Repeat exactly the lines of the entries below from the one with "caso del ejemplo:**" through the one with "- Oracle, SQL", both ends included, and nothing else.
*** Exercise materials Section Begins ***
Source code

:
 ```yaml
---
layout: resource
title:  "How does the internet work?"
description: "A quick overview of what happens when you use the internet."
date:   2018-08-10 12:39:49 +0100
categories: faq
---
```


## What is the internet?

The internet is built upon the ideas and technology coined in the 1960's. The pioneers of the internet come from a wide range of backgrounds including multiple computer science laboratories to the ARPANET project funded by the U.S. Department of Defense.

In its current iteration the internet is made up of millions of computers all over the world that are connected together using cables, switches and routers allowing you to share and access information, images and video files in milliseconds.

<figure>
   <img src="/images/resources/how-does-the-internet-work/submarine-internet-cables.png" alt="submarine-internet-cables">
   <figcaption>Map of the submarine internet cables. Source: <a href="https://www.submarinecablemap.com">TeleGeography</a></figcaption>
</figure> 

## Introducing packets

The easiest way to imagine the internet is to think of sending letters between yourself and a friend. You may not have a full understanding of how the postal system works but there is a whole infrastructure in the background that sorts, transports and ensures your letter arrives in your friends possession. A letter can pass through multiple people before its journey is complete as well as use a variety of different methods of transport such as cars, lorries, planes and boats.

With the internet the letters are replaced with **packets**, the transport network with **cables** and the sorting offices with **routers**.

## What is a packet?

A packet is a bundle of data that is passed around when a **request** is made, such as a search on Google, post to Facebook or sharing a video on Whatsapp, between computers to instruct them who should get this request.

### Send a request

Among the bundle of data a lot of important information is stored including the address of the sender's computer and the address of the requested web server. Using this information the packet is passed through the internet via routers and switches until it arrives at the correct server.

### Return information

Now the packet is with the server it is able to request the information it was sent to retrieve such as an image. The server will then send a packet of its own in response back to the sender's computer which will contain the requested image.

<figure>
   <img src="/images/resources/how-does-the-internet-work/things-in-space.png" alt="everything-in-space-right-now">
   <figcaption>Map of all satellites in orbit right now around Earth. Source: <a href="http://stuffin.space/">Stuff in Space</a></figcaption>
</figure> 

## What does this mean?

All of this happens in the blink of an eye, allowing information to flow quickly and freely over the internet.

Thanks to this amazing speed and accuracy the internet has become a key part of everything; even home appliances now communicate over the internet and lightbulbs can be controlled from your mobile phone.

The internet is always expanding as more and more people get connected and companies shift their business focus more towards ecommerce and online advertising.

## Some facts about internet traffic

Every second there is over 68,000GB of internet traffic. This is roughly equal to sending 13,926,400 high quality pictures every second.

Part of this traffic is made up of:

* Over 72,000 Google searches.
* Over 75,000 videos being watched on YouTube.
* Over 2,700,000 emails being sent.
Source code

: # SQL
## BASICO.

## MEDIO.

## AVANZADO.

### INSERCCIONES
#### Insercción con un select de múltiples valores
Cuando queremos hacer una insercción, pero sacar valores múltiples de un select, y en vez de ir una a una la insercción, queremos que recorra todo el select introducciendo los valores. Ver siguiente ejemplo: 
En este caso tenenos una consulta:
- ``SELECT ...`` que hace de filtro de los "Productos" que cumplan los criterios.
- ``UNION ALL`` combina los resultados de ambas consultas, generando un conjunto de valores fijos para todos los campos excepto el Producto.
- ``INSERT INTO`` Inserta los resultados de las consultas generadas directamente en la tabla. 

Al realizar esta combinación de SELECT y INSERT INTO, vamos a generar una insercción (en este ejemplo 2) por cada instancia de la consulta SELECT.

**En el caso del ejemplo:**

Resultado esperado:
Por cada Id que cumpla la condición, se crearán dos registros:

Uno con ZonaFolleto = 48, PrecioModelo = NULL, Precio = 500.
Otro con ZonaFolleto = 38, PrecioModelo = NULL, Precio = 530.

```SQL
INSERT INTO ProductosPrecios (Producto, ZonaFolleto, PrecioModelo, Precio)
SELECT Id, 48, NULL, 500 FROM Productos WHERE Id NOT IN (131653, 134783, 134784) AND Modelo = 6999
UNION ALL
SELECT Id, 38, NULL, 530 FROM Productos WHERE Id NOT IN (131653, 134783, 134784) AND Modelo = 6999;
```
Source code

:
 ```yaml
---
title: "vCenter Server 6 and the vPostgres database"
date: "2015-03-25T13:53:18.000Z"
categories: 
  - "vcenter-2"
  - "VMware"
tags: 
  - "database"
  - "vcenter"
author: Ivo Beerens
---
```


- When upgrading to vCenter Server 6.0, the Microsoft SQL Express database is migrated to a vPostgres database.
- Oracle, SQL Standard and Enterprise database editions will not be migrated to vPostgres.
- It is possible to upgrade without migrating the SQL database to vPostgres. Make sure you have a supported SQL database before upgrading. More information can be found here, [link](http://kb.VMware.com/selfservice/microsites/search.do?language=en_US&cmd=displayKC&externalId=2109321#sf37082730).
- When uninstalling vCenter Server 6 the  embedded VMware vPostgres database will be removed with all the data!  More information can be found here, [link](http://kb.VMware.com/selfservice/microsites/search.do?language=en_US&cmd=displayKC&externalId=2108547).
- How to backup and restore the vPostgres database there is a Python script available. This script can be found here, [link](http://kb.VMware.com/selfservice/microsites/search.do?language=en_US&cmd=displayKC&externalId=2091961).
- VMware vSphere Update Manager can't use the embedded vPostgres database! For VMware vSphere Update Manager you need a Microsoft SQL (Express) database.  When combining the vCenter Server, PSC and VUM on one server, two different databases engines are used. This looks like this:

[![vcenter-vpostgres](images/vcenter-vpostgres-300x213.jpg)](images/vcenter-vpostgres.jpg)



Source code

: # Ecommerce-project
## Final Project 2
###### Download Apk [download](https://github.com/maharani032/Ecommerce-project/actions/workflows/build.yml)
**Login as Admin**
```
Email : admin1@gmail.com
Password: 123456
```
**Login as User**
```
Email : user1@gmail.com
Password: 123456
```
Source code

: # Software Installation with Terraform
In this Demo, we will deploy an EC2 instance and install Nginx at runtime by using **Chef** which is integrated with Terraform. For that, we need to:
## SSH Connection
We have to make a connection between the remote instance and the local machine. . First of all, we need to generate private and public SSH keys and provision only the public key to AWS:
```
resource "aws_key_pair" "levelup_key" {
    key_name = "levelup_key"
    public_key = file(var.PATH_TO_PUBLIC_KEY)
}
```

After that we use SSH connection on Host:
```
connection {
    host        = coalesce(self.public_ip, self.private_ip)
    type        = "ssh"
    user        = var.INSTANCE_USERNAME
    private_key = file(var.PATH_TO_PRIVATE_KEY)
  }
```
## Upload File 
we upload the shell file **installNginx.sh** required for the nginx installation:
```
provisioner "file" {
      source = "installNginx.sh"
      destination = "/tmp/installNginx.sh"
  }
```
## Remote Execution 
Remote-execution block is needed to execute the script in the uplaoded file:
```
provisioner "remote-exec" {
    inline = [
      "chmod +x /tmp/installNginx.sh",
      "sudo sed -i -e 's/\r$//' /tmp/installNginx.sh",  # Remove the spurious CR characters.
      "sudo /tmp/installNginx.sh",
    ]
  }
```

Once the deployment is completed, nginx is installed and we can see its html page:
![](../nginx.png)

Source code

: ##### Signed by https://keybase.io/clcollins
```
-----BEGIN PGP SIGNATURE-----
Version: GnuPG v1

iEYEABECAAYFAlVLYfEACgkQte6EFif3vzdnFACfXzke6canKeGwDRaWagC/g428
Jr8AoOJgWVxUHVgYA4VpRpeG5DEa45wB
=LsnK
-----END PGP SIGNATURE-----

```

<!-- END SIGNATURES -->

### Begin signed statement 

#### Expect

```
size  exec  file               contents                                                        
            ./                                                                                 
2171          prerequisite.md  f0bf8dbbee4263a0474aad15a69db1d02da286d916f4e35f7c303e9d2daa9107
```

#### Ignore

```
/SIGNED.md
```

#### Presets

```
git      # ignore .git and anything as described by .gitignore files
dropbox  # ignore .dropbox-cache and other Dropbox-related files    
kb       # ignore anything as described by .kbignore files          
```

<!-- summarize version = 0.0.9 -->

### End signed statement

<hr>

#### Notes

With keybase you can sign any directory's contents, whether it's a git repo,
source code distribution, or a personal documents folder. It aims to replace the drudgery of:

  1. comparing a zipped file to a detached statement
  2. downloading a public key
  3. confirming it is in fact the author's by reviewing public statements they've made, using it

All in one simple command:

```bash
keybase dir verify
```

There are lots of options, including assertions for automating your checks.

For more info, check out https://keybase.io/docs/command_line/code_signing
*** Exercise materials Section Ends ***
### Solution
**En el caso del ejemplo:**

Resultado esperado:
Por cada Id que cumpla la condición, se crearán dos registros:

Uno con ZonaFolleto = 48, PrecioModelo = NULL, Precio = 500.
Otro con ZonaFolleto = 38, PrecioModelo = NULL, Precio = 530.

```SQL
INSERT INTO ProductosPrecios (Producto, ZonaFolleto, PrecioModelo, Precio)
SELECT Id, 48, NULL, 500 FROM Productos WHERE Id NOT IN (131653, 134783, 134784) AND Modelo = 6999
UNION ALL
SELECT Id, 38, NULL, 530 FROM Productos WHERE Id NOT IN (131653, 134783, 134784) AND Modelo = 6999;
```
Source code

:
 ```yaml
---
title: "vCenter Server 6 and the vPostgres database"
date: "2015-03-25T13:53:18.000Z"
categories: 
  - "vcenter-2"
  - "VMware"
tags: 
  - "database"
  - "vcenter"
author: Ivo Beerens
---
```


- When upgrading to vCenter Server 6.0, the Microsoft SQL Express database is migrated to a vPostgres database.
- Oracle, SQL Standard and Enterprise database editions will not be migrated to vPostgres.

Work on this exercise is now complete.